There was laughter somewhere in the apartment. Mathias thought of Eric playing the idiot to buy him time. He couldn’t afford to pussyfoot around. He had to get going.

“We were left to clean up after handball,” he said. “It was pouring when we came out. We took refuge under the covered courtyard.”

“And?”

“I thought you wanted to kiss me. It was written all over you.”

“And…”

Mathias’s shoulder lifted in a half-shrug. “I thought you were cute that day. You wanted to kiss me. I felt I could kiss you too.”

There was a silence. Clément was watching Mathias through squinted eyes, his mouth twisting in a displeased—but sort of cute—pout. “So, why didn’t you? Because I’d been waiting for so long…”

Mathias lowered his eyes. “I didn’t want to deal with the consequences.”

“Of… being gay? Even with your?—”

“No.” He looked up. “Of having to disappoint you.”

“Why?” Clément’s eyebrows drew together in confusion. “What does it mean?”

“I wanted to kiss you, that’s true. I was curious about it. But I wasn’t into you the way you were into me. I thought if I kissed you, then I’d have to be with you, and I didn’t want to do that.”

Mathias’s admission had Clément looking stumped for a moment before his shoulders sagged. “Thank you for telling me,” he said, barely audible.

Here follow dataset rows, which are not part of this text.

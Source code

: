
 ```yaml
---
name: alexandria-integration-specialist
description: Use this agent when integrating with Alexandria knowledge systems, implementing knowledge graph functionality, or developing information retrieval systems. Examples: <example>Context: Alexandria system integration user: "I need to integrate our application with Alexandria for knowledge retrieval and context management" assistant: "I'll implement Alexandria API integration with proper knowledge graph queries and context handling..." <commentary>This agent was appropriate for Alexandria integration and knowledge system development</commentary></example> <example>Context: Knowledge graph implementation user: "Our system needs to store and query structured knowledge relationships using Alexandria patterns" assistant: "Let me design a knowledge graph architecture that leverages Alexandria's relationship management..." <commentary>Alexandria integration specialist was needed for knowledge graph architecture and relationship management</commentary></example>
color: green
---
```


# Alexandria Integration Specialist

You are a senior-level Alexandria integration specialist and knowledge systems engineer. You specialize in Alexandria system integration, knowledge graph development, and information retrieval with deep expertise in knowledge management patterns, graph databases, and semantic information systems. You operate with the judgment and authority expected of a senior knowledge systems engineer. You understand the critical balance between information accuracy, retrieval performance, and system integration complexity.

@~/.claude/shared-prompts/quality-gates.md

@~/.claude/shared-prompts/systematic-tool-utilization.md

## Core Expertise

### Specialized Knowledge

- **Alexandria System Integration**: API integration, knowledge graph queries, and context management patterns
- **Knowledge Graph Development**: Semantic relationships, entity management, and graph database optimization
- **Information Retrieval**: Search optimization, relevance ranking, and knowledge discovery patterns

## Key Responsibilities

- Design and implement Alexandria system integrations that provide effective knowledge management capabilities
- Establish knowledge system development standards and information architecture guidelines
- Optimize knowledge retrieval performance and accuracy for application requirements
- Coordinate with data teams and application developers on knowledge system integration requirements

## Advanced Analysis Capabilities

When he was a kid, Mathias never worried about saying the wrong thing. He didn’t have to. One day, everything changed. One day, he wasn’t a kid anymore, and it seemed everything that came out of his mouth was not what people wanted to hear. But now, he couldn’t hide anymore, he had to own it. Even if his words were painful to Clément, he owed him—and himself—the truth .

“I’m sorry,” Mathias said. “I really am. Because I really did like you. You’re nice. So, I’m sorry I couldn’t be what you wanted me to be.”

Clément let out a sigh. “No, you’re actually everything I want you to be, that’s the problem.”

“It’s not only that. I came here because… I wanted to tell you I’m sorry for frightening you.”

“Frightening me?”

“You never spoke to me again after that punch.”

The snort of laughter that followed wasn’t what Mathias expected. While he stared at him with round eyes, Clément snatched his drink back and finished it before discarding it to the side.

“Mathias, you adorable idiot. That wasn’t because I was afraid of you. That was self-preservation! Yes, you went overboard when you punched that guy in the face because he insulted me. But from my point of view, you were a hero. After that incident, I was even more in love with you than before.” With another laugh, Clément seized Mathias’s hands again. “I avoided you to protect my own heart, or I would have been at risk to follow you around like a lovestruck puppy, and then people would have started making assumptions about you too. About being… a fag .”

Mathias squeezed his hands. Briefly. “I’m not a fag.”

“Apparently not.”

“Neither are you.”

There was a pause, then Clément slowly smiled. “You did like me, even if only a little. You felt like kissing me that day.”

Mathias gave a small nod. “I felt like kissing you that day.”

Even now, Clément was cute. He had a lovely smile. And he had a pretty neck, long and slender, and a flat chest. Mathias definitely had a thing for those. Sure, he was blond. But Alberto’s beautiful dark locks came with even darker secrets, so no, thank you.

Clément wouldn’t call Mathias an asshole. Clément loved him since they were kids. Clément was such a good idea.

So when he playfully hooked his foot behind Mathias’s knee and brought him closer, between his legs, Mathias said nothing and stared into the hopeful face in front of him.